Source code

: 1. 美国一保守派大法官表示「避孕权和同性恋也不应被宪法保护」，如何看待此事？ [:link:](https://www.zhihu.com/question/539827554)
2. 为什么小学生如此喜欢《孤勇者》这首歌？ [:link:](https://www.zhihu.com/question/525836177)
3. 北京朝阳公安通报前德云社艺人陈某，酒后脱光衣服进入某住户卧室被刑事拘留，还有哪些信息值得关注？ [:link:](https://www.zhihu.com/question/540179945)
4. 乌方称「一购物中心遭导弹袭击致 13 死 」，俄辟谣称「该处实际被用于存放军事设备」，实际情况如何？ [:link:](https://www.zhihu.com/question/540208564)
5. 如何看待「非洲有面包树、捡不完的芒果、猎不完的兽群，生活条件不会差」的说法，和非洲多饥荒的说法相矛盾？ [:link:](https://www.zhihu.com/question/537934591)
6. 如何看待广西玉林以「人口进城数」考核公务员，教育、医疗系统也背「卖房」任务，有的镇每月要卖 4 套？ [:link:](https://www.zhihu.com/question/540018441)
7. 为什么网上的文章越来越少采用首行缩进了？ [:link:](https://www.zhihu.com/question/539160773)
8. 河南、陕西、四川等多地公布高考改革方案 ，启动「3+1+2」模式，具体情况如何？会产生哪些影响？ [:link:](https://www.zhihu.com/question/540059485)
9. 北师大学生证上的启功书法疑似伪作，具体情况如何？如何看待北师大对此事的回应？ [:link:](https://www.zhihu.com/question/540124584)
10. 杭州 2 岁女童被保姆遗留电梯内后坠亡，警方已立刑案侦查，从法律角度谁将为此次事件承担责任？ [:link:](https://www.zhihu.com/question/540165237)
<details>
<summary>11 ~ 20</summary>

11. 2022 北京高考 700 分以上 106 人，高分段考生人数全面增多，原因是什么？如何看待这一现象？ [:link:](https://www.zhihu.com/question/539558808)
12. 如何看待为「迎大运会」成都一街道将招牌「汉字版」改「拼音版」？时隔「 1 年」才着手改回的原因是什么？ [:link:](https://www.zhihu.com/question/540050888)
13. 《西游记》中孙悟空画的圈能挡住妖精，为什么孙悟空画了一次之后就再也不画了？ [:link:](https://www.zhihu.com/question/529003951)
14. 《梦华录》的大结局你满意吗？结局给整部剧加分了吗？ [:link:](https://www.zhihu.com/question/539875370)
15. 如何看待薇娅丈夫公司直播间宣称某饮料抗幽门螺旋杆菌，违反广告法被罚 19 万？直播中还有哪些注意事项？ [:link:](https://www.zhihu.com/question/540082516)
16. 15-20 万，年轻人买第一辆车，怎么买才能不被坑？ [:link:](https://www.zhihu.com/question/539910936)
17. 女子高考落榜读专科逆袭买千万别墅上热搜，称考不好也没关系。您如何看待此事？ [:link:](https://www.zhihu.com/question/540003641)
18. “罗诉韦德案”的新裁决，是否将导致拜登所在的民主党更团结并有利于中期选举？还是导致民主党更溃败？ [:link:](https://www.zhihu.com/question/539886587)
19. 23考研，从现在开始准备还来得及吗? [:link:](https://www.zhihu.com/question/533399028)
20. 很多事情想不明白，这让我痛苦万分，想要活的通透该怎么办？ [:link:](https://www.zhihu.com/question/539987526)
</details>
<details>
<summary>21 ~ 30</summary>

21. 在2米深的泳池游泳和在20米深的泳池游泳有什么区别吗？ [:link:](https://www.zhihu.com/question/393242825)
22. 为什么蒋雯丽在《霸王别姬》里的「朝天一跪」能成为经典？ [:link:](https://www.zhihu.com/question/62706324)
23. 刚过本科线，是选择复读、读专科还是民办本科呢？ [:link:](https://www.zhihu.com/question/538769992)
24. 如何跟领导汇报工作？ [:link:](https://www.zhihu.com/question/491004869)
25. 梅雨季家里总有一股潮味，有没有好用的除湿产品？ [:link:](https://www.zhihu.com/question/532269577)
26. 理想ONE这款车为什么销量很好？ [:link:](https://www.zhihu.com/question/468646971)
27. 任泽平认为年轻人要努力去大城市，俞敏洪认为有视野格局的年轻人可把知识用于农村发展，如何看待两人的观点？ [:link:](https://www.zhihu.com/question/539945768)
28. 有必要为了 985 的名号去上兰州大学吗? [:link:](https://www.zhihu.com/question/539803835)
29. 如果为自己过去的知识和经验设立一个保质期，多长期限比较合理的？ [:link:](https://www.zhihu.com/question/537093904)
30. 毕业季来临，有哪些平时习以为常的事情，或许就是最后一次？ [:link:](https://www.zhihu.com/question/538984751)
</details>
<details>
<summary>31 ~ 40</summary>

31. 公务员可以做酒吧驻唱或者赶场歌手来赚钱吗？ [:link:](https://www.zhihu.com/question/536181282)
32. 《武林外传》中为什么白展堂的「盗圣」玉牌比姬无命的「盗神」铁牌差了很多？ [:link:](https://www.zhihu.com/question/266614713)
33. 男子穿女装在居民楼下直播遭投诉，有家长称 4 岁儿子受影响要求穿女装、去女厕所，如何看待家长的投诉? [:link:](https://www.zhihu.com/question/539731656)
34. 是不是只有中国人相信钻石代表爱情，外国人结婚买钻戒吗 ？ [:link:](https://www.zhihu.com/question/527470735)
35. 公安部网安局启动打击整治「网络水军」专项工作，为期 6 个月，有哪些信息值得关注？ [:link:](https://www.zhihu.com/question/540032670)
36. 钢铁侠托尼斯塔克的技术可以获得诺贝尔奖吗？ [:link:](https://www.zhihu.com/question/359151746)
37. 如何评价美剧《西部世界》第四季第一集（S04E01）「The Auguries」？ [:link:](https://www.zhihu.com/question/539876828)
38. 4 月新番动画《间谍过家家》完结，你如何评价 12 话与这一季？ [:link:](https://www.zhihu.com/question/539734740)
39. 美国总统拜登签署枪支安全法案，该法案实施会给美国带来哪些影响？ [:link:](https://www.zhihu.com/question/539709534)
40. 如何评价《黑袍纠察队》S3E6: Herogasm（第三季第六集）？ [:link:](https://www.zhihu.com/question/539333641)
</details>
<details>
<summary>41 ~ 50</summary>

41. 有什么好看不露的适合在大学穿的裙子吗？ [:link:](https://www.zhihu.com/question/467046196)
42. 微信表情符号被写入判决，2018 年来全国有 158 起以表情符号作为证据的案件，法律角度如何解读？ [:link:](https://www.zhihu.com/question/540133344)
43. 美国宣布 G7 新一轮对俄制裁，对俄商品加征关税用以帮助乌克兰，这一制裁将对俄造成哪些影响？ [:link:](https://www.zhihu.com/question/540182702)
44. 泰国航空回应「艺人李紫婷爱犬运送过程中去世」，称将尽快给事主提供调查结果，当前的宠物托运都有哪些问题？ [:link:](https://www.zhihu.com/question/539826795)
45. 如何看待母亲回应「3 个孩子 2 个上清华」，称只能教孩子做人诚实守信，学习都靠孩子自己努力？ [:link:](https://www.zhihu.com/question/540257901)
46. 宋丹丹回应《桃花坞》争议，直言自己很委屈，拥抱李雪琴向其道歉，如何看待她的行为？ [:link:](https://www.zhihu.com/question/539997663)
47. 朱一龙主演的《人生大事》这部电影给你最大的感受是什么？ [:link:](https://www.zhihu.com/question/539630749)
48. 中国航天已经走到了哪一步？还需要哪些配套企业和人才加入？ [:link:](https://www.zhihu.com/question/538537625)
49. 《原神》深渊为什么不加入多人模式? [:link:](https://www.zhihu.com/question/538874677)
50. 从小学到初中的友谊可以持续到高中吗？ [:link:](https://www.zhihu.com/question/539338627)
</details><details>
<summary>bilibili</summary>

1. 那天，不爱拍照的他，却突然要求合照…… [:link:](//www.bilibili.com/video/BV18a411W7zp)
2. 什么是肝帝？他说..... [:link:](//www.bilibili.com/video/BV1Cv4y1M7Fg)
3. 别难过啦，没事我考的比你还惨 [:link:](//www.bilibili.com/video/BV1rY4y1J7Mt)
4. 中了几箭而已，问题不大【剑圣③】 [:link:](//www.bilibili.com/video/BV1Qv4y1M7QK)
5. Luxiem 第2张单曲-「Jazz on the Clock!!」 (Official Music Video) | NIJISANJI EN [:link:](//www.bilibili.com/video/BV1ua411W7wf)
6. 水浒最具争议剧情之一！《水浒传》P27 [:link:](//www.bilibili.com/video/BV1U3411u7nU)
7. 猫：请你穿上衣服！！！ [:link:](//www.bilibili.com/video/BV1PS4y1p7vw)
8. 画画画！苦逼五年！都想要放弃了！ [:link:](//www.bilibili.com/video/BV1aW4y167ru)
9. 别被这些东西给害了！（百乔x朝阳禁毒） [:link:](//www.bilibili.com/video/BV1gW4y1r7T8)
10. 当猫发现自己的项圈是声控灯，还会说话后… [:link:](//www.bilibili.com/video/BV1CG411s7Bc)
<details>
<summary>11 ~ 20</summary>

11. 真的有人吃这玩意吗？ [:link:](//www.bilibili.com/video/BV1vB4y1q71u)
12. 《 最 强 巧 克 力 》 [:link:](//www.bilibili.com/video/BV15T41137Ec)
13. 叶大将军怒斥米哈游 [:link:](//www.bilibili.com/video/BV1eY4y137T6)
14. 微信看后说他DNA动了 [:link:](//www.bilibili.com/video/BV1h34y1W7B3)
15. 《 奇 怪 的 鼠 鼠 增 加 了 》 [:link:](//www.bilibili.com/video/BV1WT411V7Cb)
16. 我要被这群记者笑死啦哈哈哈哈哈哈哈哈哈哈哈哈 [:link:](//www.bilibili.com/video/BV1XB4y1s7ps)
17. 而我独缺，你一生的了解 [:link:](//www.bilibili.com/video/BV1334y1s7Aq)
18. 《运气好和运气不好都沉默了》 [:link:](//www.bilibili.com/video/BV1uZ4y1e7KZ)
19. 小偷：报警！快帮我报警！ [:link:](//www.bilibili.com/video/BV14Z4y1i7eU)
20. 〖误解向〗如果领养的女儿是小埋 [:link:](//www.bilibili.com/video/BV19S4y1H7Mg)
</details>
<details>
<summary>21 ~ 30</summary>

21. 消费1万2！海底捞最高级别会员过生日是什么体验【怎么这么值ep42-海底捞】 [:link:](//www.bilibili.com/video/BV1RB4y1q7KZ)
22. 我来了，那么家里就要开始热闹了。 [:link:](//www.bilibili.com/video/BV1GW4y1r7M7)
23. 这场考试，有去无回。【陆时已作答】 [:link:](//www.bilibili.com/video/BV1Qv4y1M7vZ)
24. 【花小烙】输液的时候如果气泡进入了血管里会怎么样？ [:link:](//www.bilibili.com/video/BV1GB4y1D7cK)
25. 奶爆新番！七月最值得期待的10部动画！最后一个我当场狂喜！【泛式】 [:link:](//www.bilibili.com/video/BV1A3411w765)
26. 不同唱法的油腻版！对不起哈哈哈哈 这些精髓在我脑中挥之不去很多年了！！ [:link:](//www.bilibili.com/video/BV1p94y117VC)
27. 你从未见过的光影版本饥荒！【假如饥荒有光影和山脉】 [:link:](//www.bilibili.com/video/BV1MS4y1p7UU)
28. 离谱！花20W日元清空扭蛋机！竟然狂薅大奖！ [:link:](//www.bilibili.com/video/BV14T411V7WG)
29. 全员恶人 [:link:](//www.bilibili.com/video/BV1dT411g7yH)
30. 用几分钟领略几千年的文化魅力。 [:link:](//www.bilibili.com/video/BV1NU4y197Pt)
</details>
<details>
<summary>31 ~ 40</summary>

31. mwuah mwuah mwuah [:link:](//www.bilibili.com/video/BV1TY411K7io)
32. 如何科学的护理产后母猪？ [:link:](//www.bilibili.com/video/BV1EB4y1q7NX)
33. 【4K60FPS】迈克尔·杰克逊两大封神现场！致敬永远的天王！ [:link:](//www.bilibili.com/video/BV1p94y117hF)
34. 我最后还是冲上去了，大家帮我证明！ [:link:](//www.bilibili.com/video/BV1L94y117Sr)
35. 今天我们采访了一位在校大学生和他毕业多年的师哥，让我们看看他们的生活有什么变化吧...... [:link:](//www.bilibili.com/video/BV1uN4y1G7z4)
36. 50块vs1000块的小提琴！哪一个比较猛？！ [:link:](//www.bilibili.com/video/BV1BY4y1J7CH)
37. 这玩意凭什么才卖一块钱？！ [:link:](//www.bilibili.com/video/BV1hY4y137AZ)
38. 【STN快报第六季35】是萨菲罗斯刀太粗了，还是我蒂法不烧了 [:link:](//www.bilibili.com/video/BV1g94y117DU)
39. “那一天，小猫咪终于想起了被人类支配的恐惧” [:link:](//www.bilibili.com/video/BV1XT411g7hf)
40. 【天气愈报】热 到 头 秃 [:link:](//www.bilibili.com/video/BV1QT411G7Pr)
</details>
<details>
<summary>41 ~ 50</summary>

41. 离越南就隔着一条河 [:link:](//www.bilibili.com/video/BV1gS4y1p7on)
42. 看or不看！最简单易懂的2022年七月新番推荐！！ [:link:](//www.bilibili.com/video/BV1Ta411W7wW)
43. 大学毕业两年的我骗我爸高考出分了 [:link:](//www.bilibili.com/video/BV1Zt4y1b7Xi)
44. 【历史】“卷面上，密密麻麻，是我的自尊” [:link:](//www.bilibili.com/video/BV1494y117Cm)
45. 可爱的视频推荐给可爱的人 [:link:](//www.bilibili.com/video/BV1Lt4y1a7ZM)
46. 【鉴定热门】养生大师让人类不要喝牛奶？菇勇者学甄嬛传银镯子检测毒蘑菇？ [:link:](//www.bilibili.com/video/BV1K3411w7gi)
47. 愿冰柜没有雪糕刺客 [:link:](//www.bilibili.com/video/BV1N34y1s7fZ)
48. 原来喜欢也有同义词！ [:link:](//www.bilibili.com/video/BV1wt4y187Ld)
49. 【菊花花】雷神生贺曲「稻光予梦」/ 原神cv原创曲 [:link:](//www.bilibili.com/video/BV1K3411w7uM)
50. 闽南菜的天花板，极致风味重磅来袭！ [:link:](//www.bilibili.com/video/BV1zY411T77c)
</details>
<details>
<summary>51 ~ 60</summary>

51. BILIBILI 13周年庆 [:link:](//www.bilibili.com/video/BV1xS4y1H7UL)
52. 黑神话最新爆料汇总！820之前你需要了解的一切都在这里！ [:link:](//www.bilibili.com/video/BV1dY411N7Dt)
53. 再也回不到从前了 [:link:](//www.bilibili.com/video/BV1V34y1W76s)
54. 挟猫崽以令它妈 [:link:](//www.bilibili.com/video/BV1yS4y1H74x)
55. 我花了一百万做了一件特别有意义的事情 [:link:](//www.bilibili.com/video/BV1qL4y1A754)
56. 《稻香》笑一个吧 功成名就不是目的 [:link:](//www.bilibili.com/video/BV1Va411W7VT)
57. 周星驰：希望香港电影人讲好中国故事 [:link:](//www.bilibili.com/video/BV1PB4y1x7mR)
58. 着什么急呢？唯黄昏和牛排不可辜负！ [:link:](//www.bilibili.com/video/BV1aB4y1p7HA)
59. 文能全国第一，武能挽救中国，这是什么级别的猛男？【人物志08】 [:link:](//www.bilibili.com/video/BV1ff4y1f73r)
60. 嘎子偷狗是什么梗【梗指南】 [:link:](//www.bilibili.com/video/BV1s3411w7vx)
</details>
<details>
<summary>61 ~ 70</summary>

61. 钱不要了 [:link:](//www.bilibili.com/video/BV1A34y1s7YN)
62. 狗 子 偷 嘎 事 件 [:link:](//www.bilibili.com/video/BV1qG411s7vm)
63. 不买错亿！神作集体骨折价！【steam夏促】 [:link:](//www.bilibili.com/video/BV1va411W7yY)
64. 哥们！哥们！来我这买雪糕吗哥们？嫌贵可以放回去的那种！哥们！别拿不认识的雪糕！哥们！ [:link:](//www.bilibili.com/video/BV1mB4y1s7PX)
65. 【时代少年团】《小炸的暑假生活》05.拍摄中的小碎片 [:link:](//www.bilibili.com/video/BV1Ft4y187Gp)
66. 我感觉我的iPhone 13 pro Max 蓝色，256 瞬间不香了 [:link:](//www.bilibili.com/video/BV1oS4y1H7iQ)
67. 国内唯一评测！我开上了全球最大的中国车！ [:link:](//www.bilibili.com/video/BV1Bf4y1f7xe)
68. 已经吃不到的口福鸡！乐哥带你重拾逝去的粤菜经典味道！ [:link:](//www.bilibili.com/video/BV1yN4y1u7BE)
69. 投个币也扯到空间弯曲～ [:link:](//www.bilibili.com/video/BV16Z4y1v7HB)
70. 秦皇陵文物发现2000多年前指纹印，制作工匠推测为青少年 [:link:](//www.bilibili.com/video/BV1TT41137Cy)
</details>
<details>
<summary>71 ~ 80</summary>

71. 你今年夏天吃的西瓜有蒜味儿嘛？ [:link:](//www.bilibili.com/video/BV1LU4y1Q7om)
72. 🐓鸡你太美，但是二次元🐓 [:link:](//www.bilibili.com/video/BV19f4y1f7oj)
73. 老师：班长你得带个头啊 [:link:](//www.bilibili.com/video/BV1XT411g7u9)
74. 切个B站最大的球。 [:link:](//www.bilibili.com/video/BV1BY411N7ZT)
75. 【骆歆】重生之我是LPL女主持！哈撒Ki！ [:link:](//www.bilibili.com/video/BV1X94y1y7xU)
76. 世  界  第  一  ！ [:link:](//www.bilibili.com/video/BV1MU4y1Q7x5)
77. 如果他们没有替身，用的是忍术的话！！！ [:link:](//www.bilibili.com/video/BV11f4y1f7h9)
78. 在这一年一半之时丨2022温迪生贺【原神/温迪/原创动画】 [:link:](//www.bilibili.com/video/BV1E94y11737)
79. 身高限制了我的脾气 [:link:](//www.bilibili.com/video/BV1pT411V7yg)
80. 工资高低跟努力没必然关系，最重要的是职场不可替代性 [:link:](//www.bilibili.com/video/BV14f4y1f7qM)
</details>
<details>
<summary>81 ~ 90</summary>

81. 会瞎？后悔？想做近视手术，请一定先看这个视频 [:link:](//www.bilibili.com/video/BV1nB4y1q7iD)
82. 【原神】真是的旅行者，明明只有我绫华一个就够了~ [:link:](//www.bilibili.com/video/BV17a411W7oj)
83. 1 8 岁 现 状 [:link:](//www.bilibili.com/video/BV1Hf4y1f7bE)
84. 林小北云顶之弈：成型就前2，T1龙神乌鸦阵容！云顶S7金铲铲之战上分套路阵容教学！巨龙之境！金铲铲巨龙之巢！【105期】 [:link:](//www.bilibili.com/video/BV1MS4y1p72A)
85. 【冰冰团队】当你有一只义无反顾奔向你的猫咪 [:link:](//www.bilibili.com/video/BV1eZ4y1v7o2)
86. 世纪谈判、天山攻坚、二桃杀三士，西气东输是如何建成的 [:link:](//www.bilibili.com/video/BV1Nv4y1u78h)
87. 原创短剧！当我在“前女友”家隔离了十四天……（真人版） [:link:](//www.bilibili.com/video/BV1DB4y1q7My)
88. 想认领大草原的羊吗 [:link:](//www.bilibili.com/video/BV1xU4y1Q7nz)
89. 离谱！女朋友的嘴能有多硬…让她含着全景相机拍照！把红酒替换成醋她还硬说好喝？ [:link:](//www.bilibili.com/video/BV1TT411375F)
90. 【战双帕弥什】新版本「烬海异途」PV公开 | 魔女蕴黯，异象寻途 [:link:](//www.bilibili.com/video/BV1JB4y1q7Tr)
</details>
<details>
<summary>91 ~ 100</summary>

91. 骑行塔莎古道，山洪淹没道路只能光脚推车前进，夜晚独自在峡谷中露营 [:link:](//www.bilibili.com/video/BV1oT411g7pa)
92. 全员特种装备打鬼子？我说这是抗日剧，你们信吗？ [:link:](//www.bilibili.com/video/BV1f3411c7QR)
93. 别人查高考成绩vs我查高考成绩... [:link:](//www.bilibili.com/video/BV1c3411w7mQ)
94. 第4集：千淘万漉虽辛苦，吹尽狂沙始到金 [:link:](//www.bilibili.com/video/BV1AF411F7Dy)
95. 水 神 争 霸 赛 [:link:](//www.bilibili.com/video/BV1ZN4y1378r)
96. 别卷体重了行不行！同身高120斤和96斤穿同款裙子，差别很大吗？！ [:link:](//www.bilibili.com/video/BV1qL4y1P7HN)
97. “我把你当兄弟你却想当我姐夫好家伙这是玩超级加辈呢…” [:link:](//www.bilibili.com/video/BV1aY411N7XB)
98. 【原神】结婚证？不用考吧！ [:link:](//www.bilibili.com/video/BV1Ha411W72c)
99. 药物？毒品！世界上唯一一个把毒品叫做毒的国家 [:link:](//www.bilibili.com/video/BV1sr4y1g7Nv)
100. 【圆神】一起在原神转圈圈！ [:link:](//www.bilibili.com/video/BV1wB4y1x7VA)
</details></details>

▶ [What to produce] After counting the lines above that include the word "具体情况如何", give only the number.

▶ [Response to this exercise] 2